How this calculator works
This tool computes three practical outputs:
- Area covered in square units.
- Estimated targets hit from your density assumption.
- Total potential damage using your damage-per-target input.
Supported shapes
- Circle: best for explosions, nova spells, ground effects.
- Cone: useful for breath attacks and frontal blasts.
- Rectangle/Line: good for beams, shockwaves, and lane-clearing skills.
Core formulas
Circle AoE
Area = π × radius²
Cone AoE
Area = (angle / 360) × π × range²
Rectangle / Line AoE
Area = width × length
Targets and damage
Once area is known, expected hits are estimated as: targets = area × target density. If your game has a hard cap, the calculator applies: final hits = min(targets, max targets). Then: total damage = final hits × damage per target.
How to use it effectively
1) Calibrate target density first
Density drives most of the result. For crowded maps, density is higher. For boss arenas or sparse zones, it is lower. Try a few values (for example, low/medium/high) to create realistic scenarios.
2) Compare skills at equal conditions
Keep density and damage assumptions constant when comparing two AoE skills. That gives cleaner insight into which geometry is actually giving you more value.
3) Respect hit caps and mechanics
Some games cap targets per cast, split damage, or apply falloff at outer radius. This calculator gives a strong baseline, but always combine it with your game’s exact rules.
Example scenarios
Example A: Circular explosion
Radius 5, density 0.1, damage 300 gives area ≈ 78.54 and expected hits ≈ 7.85. That implies about 2,356 total potential damage before mitigation and caps.
Example B: Cone crowd control
Range 10, angle 90°, density 0.08, damage 180 results in area ≈ 78.54 as well. Same area as Example A, but positioning is directional, so practical hit consistency may differ.
Example C: Beam clear skill
Width 3, length 20, density 0.12, damage 220 yields area 60 and expected hits 7.2. If max targets is set to 5, output damage drops accordingly—exactly why caps matter in build planning.
AoE optimization tips
- Boosting radius often has nonlinear payoff because area scales with radius squared.
- Cones can outperform circles when enemies cluster in front and your positioning is strong.
- Long rectangles are excellent in narrow corridors but weaker in open arenas.
- Always test both clear speed and boss uptime—not just paper DPS.

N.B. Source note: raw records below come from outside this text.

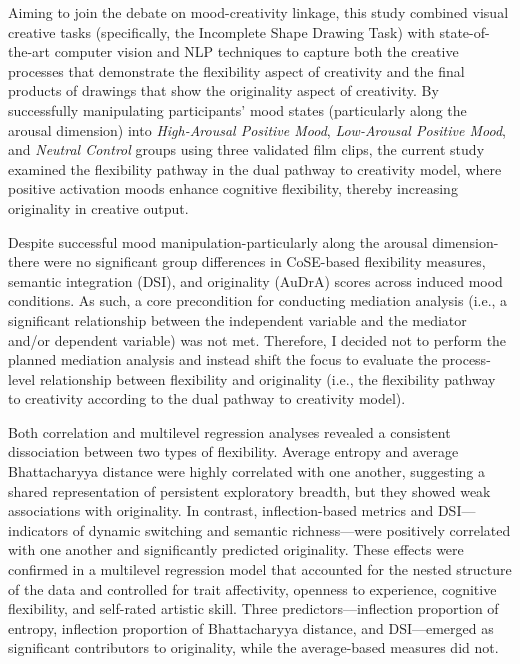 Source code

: \documentclass[../MA_Thesis.tex]{subfiles}
\begin{document}
Aiming to join the debate on mood-creativity linkage, this study combined visual creative tasks (specifically, the Incomplete Shape Drawing Task) with state-of-the-art computer vision and NLP techniques to capture both the creative processes that demonstrate the flexibility aspect of creativity and the final products of drawings that show the originality aspect of creativity. By successfully manipulating participants’ mood states (particularly along the arousal dimension) into \textit{High-Arousal Positive Mood}, \textit{Low-Arousal Positive Mood}, and \textit{Neutral Control} groups using three validated film clips, the current study examined the flexibility pathway in the dual pathway to creativity model, where positive activation moods enhance cognitive flexibility, thereby increasing originality in creative output.

Despite successful mood manipulation-particularly along the arousal dimension-there were no significant group differences in CoSE-based flexibility measures, semantic integration (DSI), and originality (AuDrA) scores across induced mood conditions. As such, a core precondition for conducting mediation analysis (i.e., a significant relationship between the independent variable and the mediator and/or dependent variable) was not met. Therefore, I decided not to perform the planned mediation analysis and instead shift the focus to evaluate the process-level relationship between flexibility and originality (i.e., the flexibility pathway to creativity according to the dual pathway to creativity model). 

Both correlation and multilevel regression analyses revealed a consistent dissociation between two types of flexibility. Average entropy and average Bhattacharyya distance were highly correlated with one another, suggesting a shared representation of persistent exploratory breadth, but they showed weak associations with originality. In contrast, inflection-based metrics and DSI—indicators of dynamic switching and semantic richness—were positively correlated with one another and significantly predicted originality. These effects were confirmed in a multilevel regression model that accounted for the nested structure of the data and controlled for trait affectivity, openness to experience, cognitive flexibility, and self-rated artistic skill. Three predictors—inflection proportion of entropy, inflection proportion of Bhattacharyya distance, and DSI—emerged as significant contributors to originality, while the average-based measures did not.  
\end{document}
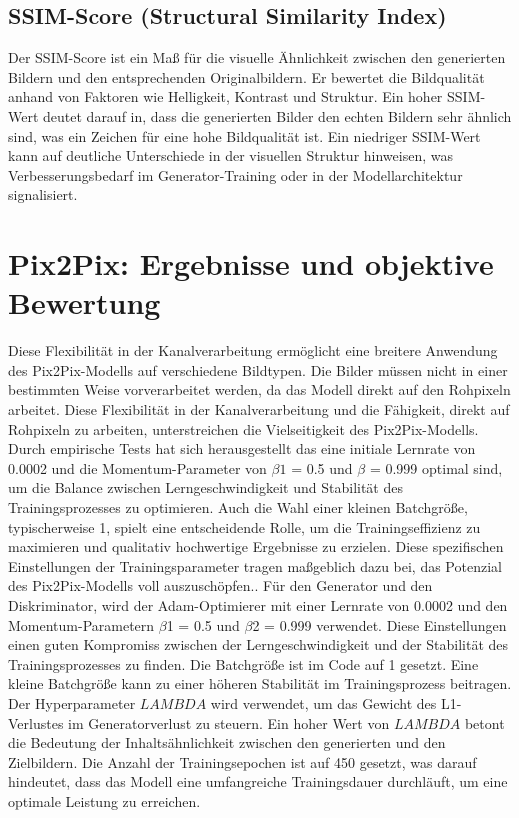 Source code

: \subsection{SSIM-Score (Structural Similarity Index)}
Der SSIM-Score ist ein Maß für die visuelle Ähnlichkeit zwischen den generierten Bildern und den entsprechenden Originalbildern. Er bewertet die Bildqualität anhand von Faktoren wie Helligkeit, Kontrast und Struktur. Ein hoher SSIM-Wert deutet darauf in, dass die generierten Bilder den echten Bildern sehr ähnlich sind, was ein Zeichen für eine hohe Bildqualität ist. Ein niedriger SSIM-Wert kann auf deutliche Unterschiede in der visuellen Struktur hinweisen, was Verbesserungsbedarf im Generator-Training oder in der Modellarchitektur signalisiert.

\section{Pix2Pix: Ergebnisse und objektive Bewertung}
 Diese Flexibilität in der Kanalverarbeitung ermöglicht eine breitere Anwendung des Pix2Pix-Modells auf verschiedene Bildtypen. Die Bilder müssen nicht in einer bestimmten Weise vorverarbeitet werden, da das Modell direkt auf den Rohpixeln arbeitet. Diese Flexibilität in der Kanalverarbeitung und die Fähigkeit, direkt auf Rohpixeln zu arbeiten, unterstreichen die Vielseitigkeit des Pix2Pix-Modells.
  Durch empirische Tests hat sich herausgestellt das eine initiale Lernrate von 0.0002 und die Momentum-Parameter von $\beta1$ = 0.5 und $\beta$ = 0.999 optimal sind, um die Balance zwischen Lerngeschwindigkeit und Stabilität des Trainingsprozesses zu optimieren. Auch die Wahl einer kleinen Batchgröße, typischerweise 1, spielt eine entscheidende Rolle, um die Trainingseffizienz zu maximieren und qualitativ hochwertige Ergebnisse zu erzielen. Diese spezifischen Einstellungen der Trainingsparameter tragen maßgeblich dazu bei, das Potenzial des Pix2Pix-Modells voll auszuschöpfen.\cite{PhillipIsola.}.\newline
  Für den Generator und den Diskriminator, wird der Adam-Optimierer mit einer Lernrate von 0.0002 und den Momentum-Parametern $\beta$1 = 0.5 und $\beta$2 = 0.999 verwendet. Diese Einstellungen einen guten Kompromiss zwischen der Lerngeschwindigkeit und der Stabilität des Trainingsprozesses zu finden. Die Batchgröße ist im Code auf 1 gesetzt. Eine kleine Batchgröße kann zu einer höheren Stabilität im Trainingsprozess beitragen. Der Hyperparameter $LAMBDA$ wird verwendet, um das Gewicht des L1-Verlustes im Generatorverlust zu steuern. Ein hoher Wert von $LAMBDA$ betont die Bedeutung der Inhaltsähnlichkeit zwischen den generierten und den Zielbildern. Die Anzahl der Trainingsepochen ist auf 450 gesetzt, was darauf hindeutet, dass das Modell eine umfangreiche Trainingsdauer durchläuft, um eine optimale Leistung zu erreichen.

- Use multiple density presets so your build is robust across map types.
Final thoughts
A good AoE calculator turns “feel” into measurable planning. Use it to tune skill radius, pick support gems/modifiers, and estimate real combat value from geometry. The best build is usually not the one with the biggest number in a tooltip— it is the one that hits the most valid targets in real encounters.